WORK TO COMPLETE » Lines holding the string "RowNo": copy each one from the listing below.

EXERCISE MATERIALS »

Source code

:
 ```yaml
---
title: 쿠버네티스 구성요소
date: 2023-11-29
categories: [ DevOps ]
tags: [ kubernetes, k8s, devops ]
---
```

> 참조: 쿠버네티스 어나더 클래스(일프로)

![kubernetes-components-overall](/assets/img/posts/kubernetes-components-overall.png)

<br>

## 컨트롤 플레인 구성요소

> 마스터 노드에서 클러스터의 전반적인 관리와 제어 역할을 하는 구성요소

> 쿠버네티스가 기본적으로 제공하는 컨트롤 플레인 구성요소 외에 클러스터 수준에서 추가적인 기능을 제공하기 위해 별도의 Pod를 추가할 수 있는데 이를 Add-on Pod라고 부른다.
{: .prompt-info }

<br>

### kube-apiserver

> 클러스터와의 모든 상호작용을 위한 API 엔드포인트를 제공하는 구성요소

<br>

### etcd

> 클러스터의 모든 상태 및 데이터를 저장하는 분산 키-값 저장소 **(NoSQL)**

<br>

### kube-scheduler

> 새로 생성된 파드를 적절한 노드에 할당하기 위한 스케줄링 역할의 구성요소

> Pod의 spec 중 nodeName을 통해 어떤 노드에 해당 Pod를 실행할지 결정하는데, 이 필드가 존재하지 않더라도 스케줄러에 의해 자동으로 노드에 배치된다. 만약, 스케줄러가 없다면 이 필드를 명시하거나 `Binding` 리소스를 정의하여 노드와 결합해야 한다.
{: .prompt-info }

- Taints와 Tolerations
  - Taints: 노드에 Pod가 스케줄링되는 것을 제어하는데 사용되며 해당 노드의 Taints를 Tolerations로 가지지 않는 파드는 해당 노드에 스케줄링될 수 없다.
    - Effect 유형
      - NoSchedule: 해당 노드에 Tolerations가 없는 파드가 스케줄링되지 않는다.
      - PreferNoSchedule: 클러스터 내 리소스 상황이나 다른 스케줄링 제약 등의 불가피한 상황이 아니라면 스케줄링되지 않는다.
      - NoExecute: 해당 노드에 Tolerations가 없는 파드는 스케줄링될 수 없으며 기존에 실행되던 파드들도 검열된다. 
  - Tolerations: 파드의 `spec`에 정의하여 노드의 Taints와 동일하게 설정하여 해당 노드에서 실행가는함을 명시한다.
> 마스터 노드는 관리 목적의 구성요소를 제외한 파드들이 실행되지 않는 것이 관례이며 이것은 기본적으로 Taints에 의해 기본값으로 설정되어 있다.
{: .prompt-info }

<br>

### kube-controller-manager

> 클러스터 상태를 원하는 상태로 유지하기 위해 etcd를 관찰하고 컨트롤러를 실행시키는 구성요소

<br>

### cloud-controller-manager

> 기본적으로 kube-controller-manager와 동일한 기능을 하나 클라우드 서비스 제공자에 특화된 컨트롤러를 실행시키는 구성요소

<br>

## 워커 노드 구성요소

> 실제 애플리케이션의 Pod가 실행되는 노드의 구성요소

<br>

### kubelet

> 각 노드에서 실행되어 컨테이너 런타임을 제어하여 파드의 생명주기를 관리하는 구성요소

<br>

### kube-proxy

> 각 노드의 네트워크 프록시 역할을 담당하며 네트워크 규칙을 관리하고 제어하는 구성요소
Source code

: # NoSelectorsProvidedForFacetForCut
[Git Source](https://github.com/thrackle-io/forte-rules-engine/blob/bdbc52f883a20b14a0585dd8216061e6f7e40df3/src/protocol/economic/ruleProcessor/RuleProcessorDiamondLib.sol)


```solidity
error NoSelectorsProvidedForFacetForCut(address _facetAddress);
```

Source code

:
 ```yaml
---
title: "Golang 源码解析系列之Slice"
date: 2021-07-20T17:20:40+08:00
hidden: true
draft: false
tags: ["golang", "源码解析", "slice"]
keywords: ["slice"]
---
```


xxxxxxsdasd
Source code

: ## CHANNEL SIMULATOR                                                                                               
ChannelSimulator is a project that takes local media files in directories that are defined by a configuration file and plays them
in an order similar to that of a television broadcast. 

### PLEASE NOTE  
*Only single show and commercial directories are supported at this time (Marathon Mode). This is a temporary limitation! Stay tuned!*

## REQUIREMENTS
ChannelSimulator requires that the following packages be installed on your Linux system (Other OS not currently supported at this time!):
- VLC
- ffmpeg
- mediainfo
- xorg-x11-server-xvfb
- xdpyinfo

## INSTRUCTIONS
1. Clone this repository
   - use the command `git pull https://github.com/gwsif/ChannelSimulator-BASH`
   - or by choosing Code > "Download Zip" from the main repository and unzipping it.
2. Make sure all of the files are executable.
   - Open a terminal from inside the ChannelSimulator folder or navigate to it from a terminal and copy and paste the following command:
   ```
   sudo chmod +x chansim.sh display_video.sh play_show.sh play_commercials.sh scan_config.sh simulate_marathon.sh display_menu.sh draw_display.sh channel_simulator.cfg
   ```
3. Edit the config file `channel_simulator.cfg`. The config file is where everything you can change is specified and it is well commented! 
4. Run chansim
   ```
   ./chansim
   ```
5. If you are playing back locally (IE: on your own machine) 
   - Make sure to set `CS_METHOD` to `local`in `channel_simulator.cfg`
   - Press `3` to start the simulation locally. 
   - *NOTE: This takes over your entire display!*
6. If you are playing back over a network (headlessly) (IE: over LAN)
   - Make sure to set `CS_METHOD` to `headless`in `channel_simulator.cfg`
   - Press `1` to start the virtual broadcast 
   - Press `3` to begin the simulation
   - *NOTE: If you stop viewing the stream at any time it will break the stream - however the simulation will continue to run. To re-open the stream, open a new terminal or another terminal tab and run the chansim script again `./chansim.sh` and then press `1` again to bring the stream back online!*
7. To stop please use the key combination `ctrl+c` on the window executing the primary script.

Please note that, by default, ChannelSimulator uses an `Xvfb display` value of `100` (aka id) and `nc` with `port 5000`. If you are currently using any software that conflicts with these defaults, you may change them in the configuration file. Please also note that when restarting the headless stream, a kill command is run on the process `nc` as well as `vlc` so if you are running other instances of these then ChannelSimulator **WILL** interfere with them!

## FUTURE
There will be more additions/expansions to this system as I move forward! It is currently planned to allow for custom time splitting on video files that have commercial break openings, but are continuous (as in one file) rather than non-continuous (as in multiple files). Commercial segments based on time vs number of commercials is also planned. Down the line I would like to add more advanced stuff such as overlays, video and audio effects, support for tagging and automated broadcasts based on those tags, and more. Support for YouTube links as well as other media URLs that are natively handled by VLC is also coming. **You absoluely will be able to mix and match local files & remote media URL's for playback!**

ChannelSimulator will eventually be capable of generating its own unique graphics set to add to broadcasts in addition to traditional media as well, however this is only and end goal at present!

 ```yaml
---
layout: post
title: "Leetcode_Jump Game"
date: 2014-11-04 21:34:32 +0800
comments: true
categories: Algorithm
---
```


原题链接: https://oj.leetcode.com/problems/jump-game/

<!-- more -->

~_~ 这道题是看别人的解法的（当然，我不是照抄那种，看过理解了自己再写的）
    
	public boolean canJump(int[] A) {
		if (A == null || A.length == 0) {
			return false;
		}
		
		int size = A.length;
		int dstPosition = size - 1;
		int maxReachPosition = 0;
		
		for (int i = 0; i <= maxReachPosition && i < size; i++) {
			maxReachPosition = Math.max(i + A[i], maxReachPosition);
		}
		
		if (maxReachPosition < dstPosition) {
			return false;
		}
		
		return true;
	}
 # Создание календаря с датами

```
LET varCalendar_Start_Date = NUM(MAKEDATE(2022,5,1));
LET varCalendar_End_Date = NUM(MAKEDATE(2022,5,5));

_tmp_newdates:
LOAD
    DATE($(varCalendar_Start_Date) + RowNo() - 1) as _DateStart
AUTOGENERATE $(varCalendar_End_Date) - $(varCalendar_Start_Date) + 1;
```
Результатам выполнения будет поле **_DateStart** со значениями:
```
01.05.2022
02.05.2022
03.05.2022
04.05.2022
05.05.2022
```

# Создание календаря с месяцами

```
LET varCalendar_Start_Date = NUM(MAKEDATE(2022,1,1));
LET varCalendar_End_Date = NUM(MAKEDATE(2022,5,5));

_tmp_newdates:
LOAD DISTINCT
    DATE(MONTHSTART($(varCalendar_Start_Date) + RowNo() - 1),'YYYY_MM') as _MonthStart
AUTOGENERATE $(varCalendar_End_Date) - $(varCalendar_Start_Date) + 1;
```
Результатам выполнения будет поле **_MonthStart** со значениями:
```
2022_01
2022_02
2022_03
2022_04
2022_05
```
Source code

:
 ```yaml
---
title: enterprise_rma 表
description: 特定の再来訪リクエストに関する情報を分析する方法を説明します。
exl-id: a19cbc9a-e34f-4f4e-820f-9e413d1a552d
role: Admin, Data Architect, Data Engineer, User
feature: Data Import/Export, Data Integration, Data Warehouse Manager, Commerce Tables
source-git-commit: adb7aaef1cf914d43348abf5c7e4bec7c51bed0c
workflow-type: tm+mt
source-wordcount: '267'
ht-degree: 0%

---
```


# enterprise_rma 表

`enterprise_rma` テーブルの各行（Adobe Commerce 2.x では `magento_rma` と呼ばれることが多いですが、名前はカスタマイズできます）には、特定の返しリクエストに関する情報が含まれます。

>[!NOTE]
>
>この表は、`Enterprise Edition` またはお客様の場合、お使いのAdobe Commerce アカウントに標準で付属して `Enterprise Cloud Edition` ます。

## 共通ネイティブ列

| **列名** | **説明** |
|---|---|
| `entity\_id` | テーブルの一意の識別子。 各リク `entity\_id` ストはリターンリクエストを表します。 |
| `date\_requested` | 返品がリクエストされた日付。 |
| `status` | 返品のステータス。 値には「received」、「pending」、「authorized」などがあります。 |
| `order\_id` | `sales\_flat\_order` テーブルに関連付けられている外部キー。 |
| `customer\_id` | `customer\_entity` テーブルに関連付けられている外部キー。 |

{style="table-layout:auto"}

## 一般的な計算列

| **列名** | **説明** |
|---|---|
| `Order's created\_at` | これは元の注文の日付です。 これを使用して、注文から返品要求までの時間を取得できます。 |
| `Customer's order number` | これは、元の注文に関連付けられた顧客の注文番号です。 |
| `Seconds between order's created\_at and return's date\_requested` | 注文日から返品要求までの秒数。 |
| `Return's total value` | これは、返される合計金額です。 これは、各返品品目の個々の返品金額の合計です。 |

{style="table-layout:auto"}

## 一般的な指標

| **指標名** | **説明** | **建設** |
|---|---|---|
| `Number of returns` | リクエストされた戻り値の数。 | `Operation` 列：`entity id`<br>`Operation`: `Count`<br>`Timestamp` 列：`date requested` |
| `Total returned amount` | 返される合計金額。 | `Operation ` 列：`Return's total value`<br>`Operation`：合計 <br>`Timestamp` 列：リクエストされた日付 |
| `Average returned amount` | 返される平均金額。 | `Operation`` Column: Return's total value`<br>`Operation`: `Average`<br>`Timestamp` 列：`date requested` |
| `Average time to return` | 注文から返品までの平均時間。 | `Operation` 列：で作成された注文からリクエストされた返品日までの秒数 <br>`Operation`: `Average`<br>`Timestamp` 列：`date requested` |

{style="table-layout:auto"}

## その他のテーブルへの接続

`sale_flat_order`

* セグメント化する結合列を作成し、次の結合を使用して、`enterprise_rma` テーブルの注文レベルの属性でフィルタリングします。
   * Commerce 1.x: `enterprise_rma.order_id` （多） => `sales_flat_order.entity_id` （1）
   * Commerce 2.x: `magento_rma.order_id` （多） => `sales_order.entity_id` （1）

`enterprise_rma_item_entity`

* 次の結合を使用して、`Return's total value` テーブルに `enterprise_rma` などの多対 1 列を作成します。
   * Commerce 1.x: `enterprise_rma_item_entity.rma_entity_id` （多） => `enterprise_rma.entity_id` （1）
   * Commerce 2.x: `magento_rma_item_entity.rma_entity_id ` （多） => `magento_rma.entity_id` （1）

YOUR SOLUTION »
    DATE($(varCalendar_Start_Date) + RowNo() - 1) as _DateStart
    DATE(MONTHSTART($(varCalendar_Start_Date) + RowNo() - 1),'YYYY_MM') as _MonthStart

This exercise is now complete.